Now substitute u=x^2-2x+4, in the first integral.
As for the other integral, you can rewrite 1 + (1/t) as (t+1)/t.
 
Last edited:
for your second q, i would manipulate it to look like (t+1)^5/t^7 and use binominal expansion for the top.
 
\int \frac{2x-13}{\sqrt{x^2- 2x+ 4}} dx= \int \frac{2x-2}{\sqrt{x^2- 2x+4}} dx- \int \frac{11}{\sqrt{x^2-2x+ 4}}dx
Since the derivative of x2- 2x+ 4 is 2x- 2, the first can be done with the substitution u= x2-2x+ 4, but the second cannot.

Rewrite x2- 2x+ 4 as x2-2x+ 1+ 3= (x-1)2+3 (in other words, complete the square), let v= \sqrt{3}(x-1) and then use a trig substitution
 
HallsofIvy said:
and then use a trig substitution
Or as dexter would say, use a hyperbolic trig substitution. :biggrin:
 
Thank you soo much for all the help guys.
One question about HallsofIvy's comment. I understand why and how you completed the square. But don't understand why v=sq.rt.3(x-1). Now dv/dx=sq.rt.3. If I substitute this into the denominator I get a function that I don't know what to do with.

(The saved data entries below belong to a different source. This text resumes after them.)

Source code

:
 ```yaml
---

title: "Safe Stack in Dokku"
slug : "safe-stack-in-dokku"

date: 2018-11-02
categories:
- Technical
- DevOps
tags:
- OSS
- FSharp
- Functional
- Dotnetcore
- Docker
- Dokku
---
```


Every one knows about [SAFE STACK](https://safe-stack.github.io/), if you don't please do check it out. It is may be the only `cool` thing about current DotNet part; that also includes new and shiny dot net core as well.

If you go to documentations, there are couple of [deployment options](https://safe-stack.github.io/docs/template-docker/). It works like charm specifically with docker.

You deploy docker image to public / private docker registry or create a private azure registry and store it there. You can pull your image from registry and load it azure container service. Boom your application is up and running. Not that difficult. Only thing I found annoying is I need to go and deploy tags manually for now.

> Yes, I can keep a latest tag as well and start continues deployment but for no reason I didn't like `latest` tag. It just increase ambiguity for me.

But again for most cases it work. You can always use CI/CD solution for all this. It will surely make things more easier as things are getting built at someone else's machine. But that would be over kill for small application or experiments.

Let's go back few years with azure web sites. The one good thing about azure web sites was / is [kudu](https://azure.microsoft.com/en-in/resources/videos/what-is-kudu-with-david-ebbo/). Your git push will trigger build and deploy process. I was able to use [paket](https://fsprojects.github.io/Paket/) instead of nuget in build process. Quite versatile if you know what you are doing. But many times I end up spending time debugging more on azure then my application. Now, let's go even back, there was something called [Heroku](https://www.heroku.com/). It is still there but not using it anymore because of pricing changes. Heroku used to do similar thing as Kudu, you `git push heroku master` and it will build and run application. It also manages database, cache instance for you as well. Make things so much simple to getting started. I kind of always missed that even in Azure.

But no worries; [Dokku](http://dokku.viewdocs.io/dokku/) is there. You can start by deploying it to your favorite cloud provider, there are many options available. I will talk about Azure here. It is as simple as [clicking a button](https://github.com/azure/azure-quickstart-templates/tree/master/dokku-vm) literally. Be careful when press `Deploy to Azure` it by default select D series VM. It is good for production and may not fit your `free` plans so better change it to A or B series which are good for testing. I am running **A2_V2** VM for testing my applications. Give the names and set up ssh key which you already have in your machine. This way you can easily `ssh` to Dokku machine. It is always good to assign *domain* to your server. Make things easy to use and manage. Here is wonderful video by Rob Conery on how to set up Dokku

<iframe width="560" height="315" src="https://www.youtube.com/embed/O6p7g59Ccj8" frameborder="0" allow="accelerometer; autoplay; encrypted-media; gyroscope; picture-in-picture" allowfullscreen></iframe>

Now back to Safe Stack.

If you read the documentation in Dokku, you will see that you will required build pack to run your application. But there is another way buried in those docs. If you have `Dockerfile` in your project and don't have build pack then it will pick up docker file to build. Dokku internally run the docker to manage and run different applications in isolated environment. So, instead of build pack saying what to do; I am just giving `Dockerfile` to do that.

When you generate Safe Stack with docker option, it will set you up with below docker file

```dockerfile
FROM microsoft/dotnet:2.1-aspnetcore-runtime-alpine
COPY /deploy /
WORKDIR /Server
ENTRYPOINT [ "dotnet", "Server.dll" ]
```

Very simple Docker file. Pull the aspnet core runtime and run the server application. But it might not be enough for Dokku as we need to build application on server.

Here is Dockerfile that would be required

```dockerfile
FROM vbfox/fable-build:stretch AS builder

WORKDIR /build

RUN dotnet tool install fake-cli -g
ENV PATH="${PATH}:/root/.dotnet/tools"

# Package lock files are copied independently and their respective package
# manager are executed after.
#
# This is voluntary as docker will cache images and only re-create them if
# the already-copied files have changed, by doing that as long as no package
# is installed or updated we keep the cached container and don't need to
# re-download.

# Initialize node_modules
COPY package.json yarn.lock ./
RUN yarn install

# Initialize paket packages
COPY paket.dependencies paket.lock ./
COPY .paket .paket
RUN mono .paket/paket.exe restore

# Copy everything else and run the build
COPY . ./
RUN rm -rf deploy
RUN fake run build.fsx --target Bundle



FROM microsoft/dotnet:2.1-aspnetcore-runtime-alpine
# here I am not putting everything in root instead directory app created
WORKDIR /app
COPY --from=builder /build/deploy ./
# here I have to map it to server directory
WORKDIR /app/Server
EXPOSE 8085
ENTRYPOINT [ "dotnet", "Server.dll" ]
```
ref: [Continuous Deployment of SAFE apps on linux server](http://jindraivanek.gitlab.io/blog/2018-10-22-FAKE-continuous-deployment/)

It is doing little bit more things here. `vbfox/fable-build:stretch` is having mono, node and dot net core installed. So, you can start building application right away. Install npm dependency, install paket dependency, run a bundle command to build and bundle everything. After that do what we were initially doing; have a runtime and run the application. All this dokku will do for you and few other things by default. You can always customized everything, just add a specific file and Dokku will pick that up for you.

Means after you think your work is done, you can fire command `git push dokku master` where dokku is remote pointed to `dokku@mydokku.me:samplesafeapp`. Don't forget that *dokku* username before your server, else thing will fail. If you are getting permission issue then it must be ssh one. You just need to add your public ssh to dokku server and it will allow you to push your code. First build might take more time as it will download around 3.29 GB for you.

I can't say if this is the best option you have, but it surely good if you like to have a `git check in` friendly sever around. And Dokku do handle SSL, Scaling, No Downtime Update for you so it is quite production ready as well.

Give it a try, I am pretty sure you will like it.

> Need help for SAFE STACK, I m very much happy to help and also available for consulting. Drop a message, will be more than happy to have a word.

I tried to use standard integrals and basically pulled the 11 in front of the integration sign and was left with 1/[(x-1)^2+(3^0.5)^2]^0.5. Which using standard integral formula I was left with arcsinh[(x-1)/(3^0.5)]+c.
Again I suspect I am wrong with this approach.
 
(-11)arcsinh[(x-1)/(3^0.5)]+c is correct.
 
Great. Thanks again everyone.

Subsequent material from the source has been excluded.